Do use a ring light to help freeze motion and add light to dark places. It also creates a catch light in the eyes of insects, which in turns creates volume.
Do use a small portable scrim to help diffuse and create even light on your subjects when shooting in harsh sunlight. This will increase detail in the shadow areas and reduce blown out highlights.
Do use a device to help keep your flowers steady in windy conditions. I use the Wimberley Plamp ™ to secure my flowers.
Do be aware of the direction of available light and use it to your advantage. For example if you are shooting at high noon, where the sunlight is directly above, shadows tend to be harsh. However if you use a reflector below your subject bouncing the light from above harsh shadows can be eliminated.

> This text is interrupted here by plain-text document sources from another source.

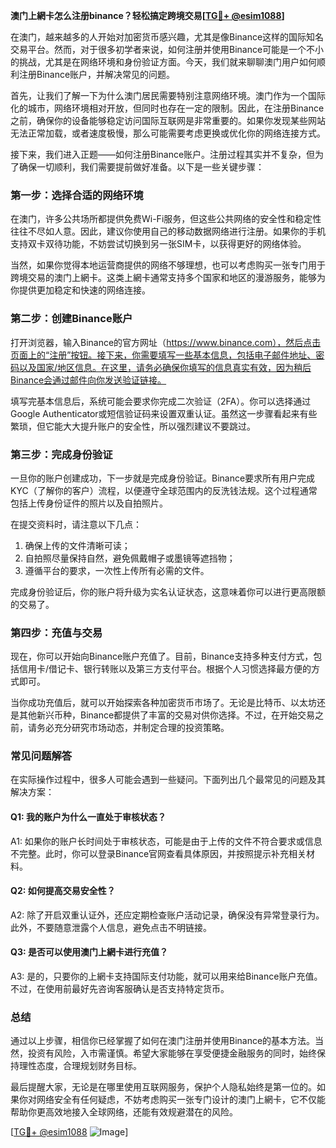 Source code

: **澳门上網卡怎么注册binance？轻松搞定跨境交易[[TG💪+ @esim1088](https://t.me/s/esim1088)]**

在澳门，越来越多的人开始对加密货币感兴趣，尤其是像Binance这样的国际知名交易平台。然而，对于很多初学者来说，如何注册并使用Binance可能是一个不小的挑战，尤其是在网络环境和身份验证方面。今天，我们就来聊聊澳门用户如何顺利注册Binance账户，并解决常见的问题。

首先，让我们了解一下为什么澳门居民需要特别注意网络环境。澳门作为一个国际化的城市，网络环境相对开放，但同时也存在一定的限制。因此，在注册Binance之前，确保你的设备能够稳定访问国际互联网是非常重要的。如果你发现某些网站无法正常加载，或者速度极慢，那么可能需要考虑更换或优化你的网络连接方式。

接下来，我们进入正题——如何注册Binance账户。注册过程其实并不复杂，但为了确保一切顺利，我们需要提前做好准备。以下是一些关键步骤：

### 第一步：选择合适的网络环境

在澳门，许多公共场所都提供免费Wi-Fi服务，但这些公共网络的安全性和稳定性往往不尽如人意。因此，建议你使用自己的移动数据网络进行注册。如果你的手机支持双卡双待功能，不妨尝试切换到另一张SIM卡，以获得更好的网络体验。

当然，如果你觉得本地运营商提供的网络不够理想，也可以考虑购买一张专门用于跨境交易的澳门上網卡。这类上網卡通常支持多个国家和地区的漫游服务，能够为你提供更加稳定和快速的网络连接。

### 第二步：创建Binance账户

打开浏览器，输入Binance的官方网址（https://www.binance.com），然后点击页面上的“注册”按钮。接下来，你需要填写一些基本信息，包括电子邮件地址、密码以及国家/地区信息。在这里，请务必确保你填写的信息真实有效，因为稍后Binance会通过邮件向你发送验证链接。

填写完基本信息后，系统可能会要求你完成二次验证（2FA）。你可以选择通过Google Authenticator或短信验证码来设置双重认证。虽然这一步骤看起来有些繁琐，但它能大大提升账户的安全性，所以强烈建议不要跳过。

### 第三步：完成身份验证

一旦你的账户创建成功，下一步就是完成身份验证。Binance要求所有用户完成KYC（了解你的客户）流程，以便遵守全球范围内的反洗钱法规。这个过程通常包括上传身份证件的照片以及自拍照片。

在提交资料时，请注意以下几点：
1. 确保上传的文件清晰可读；
2. 自拍照尽量保持自然，避免佩戴帽子或墨镜等遮挡物；
3. 遵循平台的要求，一次性上传所有必需的文件。

完成身份验证后，你的账户将升级为实名认证状态，这意味着你可以进行更高限额的交易了。

### 第四步：充值与交易

现在，你可以开始向Binance账户充值了。目前，Binance支持多种支付方式，包括信用卡/借记卡、银行转账以及第三方支付平台。根据个人习惯选择最方便的方式即可。

当你成功充值后，就可以开始探索各种加密货币市场了。无论是比特币、以太坊还是其他新兴币种，Binance都提供了丰富的交易对供你选择。不过，在开始交易之前，请务必充分研究市场动态，并制定合理的投资策略。

### 常见问题解答

在实际操作过程中，很多人可能会遇到一些疑问。下面列出几个最常见的问题及其解决方案：

#### Q1: 我的账户为什么一直处于审核状态？
A1: 如果你的账户长时间处于审核状态，可能是由于上传的文件不符合要求或信息不完整。此时，你可以登录Binance官网查看具体原因，并按照提示补充相关材料。

#### Q2: 如何提高交易安全性？
A2: 除了开启双重认证外，还应定期检查账户活动记录，确保没有异常登录行为。此外，不要随意泄露个人信息，避免点击不明链接。

#### Q3: 是否可以使用澳门上網卡进行充值？
A3: 是的，只要你的上網卡支持国际支付功能，就可以用来给Binance账户充值。不过，在使用前最好先咨询客服确认是否支持特定货币。

### 总结

通过以上步骤，相信你已经掌握了如何在澳门注册并使用Binance的基本方法。当然，投资有风险，入市需谨慎。希望大家能够在享受便捷金融服务的同时，始终保持理性态度，合理规划财务目标。

最后提醒大家，无论是在哪里使用互联网服务，保护个人隐私始终是第一位的。如果你对网络安全有任何疑虑，不妨考虑购买一张专门设计的澳门上網卡，它不仅能帮助你更高效地接入全球网络，还能有效规避潜在的风险。

[[TG💪+ @esim1088](https://t.me/s/esim1088) ![Image](https://i.postimg.cc/4NQfJmqS/Snipaste-2025-05-13-00-14-12.png)]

Do know your subject, whether you’re shooting flowers or insects, become familiar with the blooming habits and nesting periods of both to maximize your shooting time. I suggest purchasing a book of insects and flowers in your region.
Don’t go into the field unprepared. Create a checklist of items and be sure you have them with you before you leave.
Don't forget to always bring extra batteries and media cards to every shoot.
Because depth of field is extremely shallow at 1:1 reproductions, stop down your aperture as much as your lighting situation will allow to maximize your D.O.F. If this is not enough, than increase your lights output and adjust. As a rule of thumb I shoot my insects and flower images at around F/11-F/22 and adjust my shutter according to the effect I desire.
Do be sure you set the proper white balance for your light. Custom white balance is best but using the pre-sets on your D-SLR is excellent as well. Do not use Auto WB when using mixed light!